• _REQUIRED WORK_
Return the listing below unchanged, minus its pictures.

****************

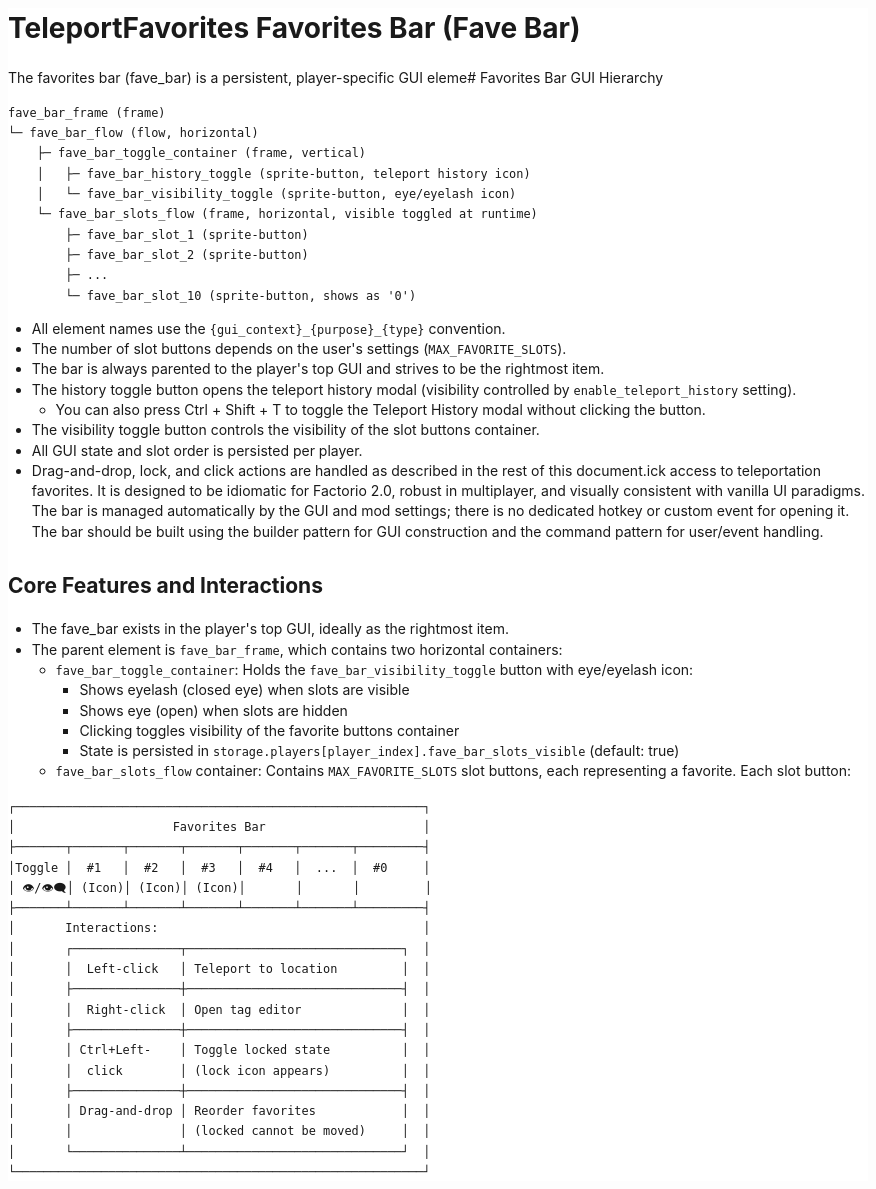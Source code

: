 # TeleportFavorites Favorites Bar (Fave Bar)

The favorites bar (fave_bar) is a persistent, player-specific GUI eleme# Favorites Bar GUI Hierarchy

```
fave_bar_frame (frame)
└─ fave_bar_flow (flow, horizontal)
    ├─ fave_bar_toggle_container (frame, vertical)
    │   ├─ fave_bar_history_toggle (sprite-button, teleport history icon)
    │   └─ fave_bar_visibility_toggle (sprite-button, eye/eyelash icon)
    └─ fave_bar_slots_flow (frame, horizontal, visible toggled at runtime)
        ├─ fave_bar_slot_1 (sprite-button)
        ├─ fave_bar_slot_2 (sprite-button)
        ├─ ...
        └─ fave_bar_slot_10 (sprite-button, shows as '0')
```
- All element names use the `{gui_context}_{purpose}_{type}` convention.
- The number of slot buttons depends on the user's settings (`MAX_FAVORITE_SLOTS`).
- The bar is always parented to the player's top GUI and strives to be the rightmost item.
- The history toggle button opens the teleport history modal (visibility controlled by `enable_teleport_history` setting).
    - You can also press Ctrl + Shift + T to toggle the Teleport History modal without clicking the button.
- The visibility toggle button controls the visibility of the slot buttons container.
- All GUI state and slot order is persisted per player.
- Drag-and-drop, lock, and click actions are handled as described in the rest of this document.ick access to teleportation favorites. It is designed to be idiomatic for Factorio 2.0, robust in multiplayer, and visually consistent with vanilla UI paradigms. The bar is managed automatically by the GUI and mod settings; there is no dedicated hotkey or custom event for opening it. The bar should be built using the builder pattern for GUI construction and the command pattern for user/event handling.

## Core Features and Interactions
- The fave_bar exists in the player's top GUI, ideally as the rightmost item.
- The parent element is `fave_bar_frame`, which contains two horizontal containers:
  - `fave_bar_toggle_container`: Holds the `fave_bar_visibility_toggle` button with eye/eyelash icon:
     - Shows eyelash (closed eye) when slots are visible
     - Shows eye (open) when slots are hidden
     - Clicking toggles visibility of the favorite buttons container
     - State is persisted in `storage.players[player_index].fave_bar_slots_visible` (default: true)
  - `fave_bar_slots_flow` container: Contains `MAX_FAVORITE_SLOTS` slot buttons, each representing a favorite. Each slot button:

```
┌─────────────────────────────────────────────────────────┐
│                      Favorites Bar                      │
├───────┬───────┬───────┬───────┬───────┬───────┬─────────┤
│Toggle │  #1   │  #2   │  #3   │  #4   │  ...  │  #0     │
│ 👁️/👁️‍🗨️│ (Icon)│ (Icon)│ (Icon)│       │       │         │
├───────┴───────┴───────┴───────┴───────┴───────┴─────────┤
│       Interactions:                                     │
│       ┌───────────────┬──────────────────────────────┐  │
│       │  Left-click   │ Teleport to location         │  │
│       ├───────────────┼──────────────────────────────┤  │
│       │  Right-click  │ Open tag editor              │  │
│       ├───────────────┼──────────────────────────────┤  │
│       │ Ctrl+Left-    │ Toggle locked state          │  │
│       │  click        │ (lock icon appears)          │  │
│       ├───────────────┼──────────────────────────────┤  │
│       │ Drag-and-drop │ Reorder favorites            │  │
│       │               │ (locked cannot be moved)     │  │
│       └───────────────┴──────────────────────────────┘  │
└─────────────────────────────────────────────────────────┘
```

****************

• _TASK SOLUTION_
Source code

: # TeleportFavorites Favorites Bar (Fave Bar)

The favorites bar (fave_bar) is a persistent, player-specific GUI eleme# Favorites Bar GUI Hierarchy

```
fave_bar_frame (frame)
└─ fave_bar_flow (flow, horizontal)
    ├─ fave_bar_toggle_container (frame, vertical)
    │   ├─ fave_bar_history_toggle (sprite-button, teleport history icon)
    │   └─ fave_bar_visibility_toggle (sprite-button, eye/eyelash icon)
    └─ fave_bar_slots_flow (frame, horizontal, visible toggled at runtime)
        ├─ fave_bar_slot_1 (sprite-button)
        ├─ fave_bar_slot_2 (sprite-button)
        ├─ ...
        └─ fave_bar_slot_10 (sprite-button, shows as '0')
```
- All element names use the `{gui_context}_{purpose}_{type}` convention.
- The number of slot buttons depends on the user's settings (`MAX_FAVORITE_SLOTS`).
- The bar is always parented to the player's top GUI and strives to be the rightmost item.
- The history toggle button opens the teleport history modal (visibility controlled by `enable_teleport_history` setting).
    - You can also press Ctrl + Shift + T to toggle the Teleport History modal without clicking the button.
- The visibility toggle button controls the visibility of the slot buttons container.
- All GUI state and slot order is persisted per player.
- Drag-and-drop, lock, and click actions are handled as described in the rest of this document.ick access to teleportation favorites. It is designed to be idiomatic for Factorio 2.0, robust in multiplayer, and visually consistent with vanilla UI paradigms. The bar is managed automatically by the GUI and mod settings; there is no dedicated hotkey or custom event for opening it. The bar should be built using the builder pattern for GUI construction and the command pattern for user/event handling.

## Core Features and Interactions
- The fave_bar exists in the player's top GUI, ideally as the rightmost item.
- The parent element is `fave_bar_frame`, which contains two horizontal containers:
  - `fave_bar_toggle_container`: Holds the `fave_bar_visibility_toggle` button with eye/eyelash icon:
     - Shows eyelash (closed eye) when slots are visible
     - Shows eye (open) when slots are hidden
     - Clicking toggles visibility of the favorite buttons container
     - State is persisted in `storage.players[player_index].fave_bar_slots_visible` (default: true)
  - `fave_bar_slots_flow` container: Contains `MAX_FAVORITE_SLOTS` slot buttons, each representing a favorite. Each slot button:

```
┌─────────────────────────────────────────────────────────┐
│                      Favorites Bar                      │
├───────┬───────┬───────┬───────┬───────┬───────┬─────────┤
│Toggle │  #1   │  #2   │  #3   │  #4   │  ...  │  #0     │
│ 👁️/👁️‍🗨️│ (Icon)│ (Icon)│ (Icon)│       │       │         │
├───────┴───────┴───────┴───────┴───────┴───────┴─────────┤
│       Interactions:                                     │
│       ┌───────────────┬──────────────────────────────┐  │
│       │  Left-click   │ Teleport to location         │  │
│       ├───────────────┼──────────────────────────────┤  │
│       │  Right-click  │ Open tag editor              │  │
│       ├───────────────┼──────────────────────────────┤  │
│       │ Ctrl+Left-    │ Toggle locked state          │  │
│       │  click        │ (lock icon appears)          │  │
│       ├───────────────┼──────────────────────────────┤  │
│       │ Drag-and-drop │ Reorder favorites            │  │
│       │               │ (locked cannot be moved)     │  │
│       └───────────────┴──────────────────────────────┘  │
└─────────────────────────────────────────────────────────┘
```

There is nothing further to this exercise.